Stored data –
▼

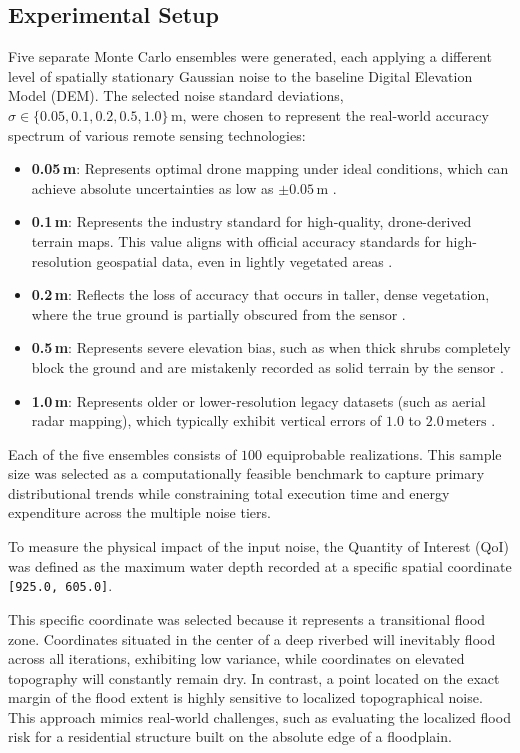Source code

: \subsection{Experimental Setup}
Five separate Monte Carlo ensembles were generated, each applying a different level of spatially stationary Gaussian noise to the baseline Digital Elevation Model (DEM). The selected noise standard deviations, $\sigma \in \{0.05, 0.1, 0.2, 0.5, 1.0\}\,\text{m}$, were chosen to represent the real-world accuracy spectrum of various remote sensing technologies:
\begin{itemize}
    \item \textbf{0.05\,m}: Represents optimal drone mapping under ideal conditions, which can achieve absolute uncertainties as low as $\pm 0.05\,\text{m}$ \cite{VanderSluijs2026}.
    \item \textbf{0.1\,m}: Represents the industry standard for high-quality, drone-derived terrain maps. This value aligns with official accuracy standards for high-resolution geospatial data, even in lightly vegetated areas \cite{VanderSluijs2026, ASPRS2015Standards}.
    \item \textbf{0.2\,m}: Reflects the loss of accuracy that occurs in taller, dense vegetation, where the true ground is partially obscured from the sensor \cite{VanderSluijs2026}.
    \item \textbf{0.5\,m}: Represents severe elevation bias, such as when thick shrubs completely block the ground and are mistakenly recorded as solid terrain by the sensor \cite{VanderSluijs2026}.
    \item \textbf{1.0\,m}: Represents older or lower-resolution legacy datasets (such as aerial radar mapping), which typically exhibit vertical errors of $1.0$ to $2.0\,\text{meters}$ \cite{ASPRS2015Standards}.
\end{itemize}

Each of the five ensembles consists of $100$ equiprobable realizations. This sample size was selected as a computationally feasible benchmark to capture primary distributional trends while constraining total execution time and energy expenditure across the multiple noise tiers.

To measure the physical impact of the input noise, the Quantity of Interest (QoI) was defined as the maximum water depth recorded at a specific spatial coordinate \texttt{[925.0, 605.0]}. 

This specific coordinate was selected because it represents a transitional flood zone. Coordinates situated in the center of a deep riverbed will inevitably flood across all iterations, exhibiting low variance, while coordinates on elevated topography will constantly remain dry. In contrast, a point located on the exact margin of the flood extent is highly sensitive to localized topographical noise. This approach mimics real-world challenges, such as evaluating the localized flood risk for a residential structure built on the absolute edge of a floodplain.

▲

WHAT NEEDS TO BE DONE – Give only the number of lines above holding "accuracy".

TASK RESULT – 3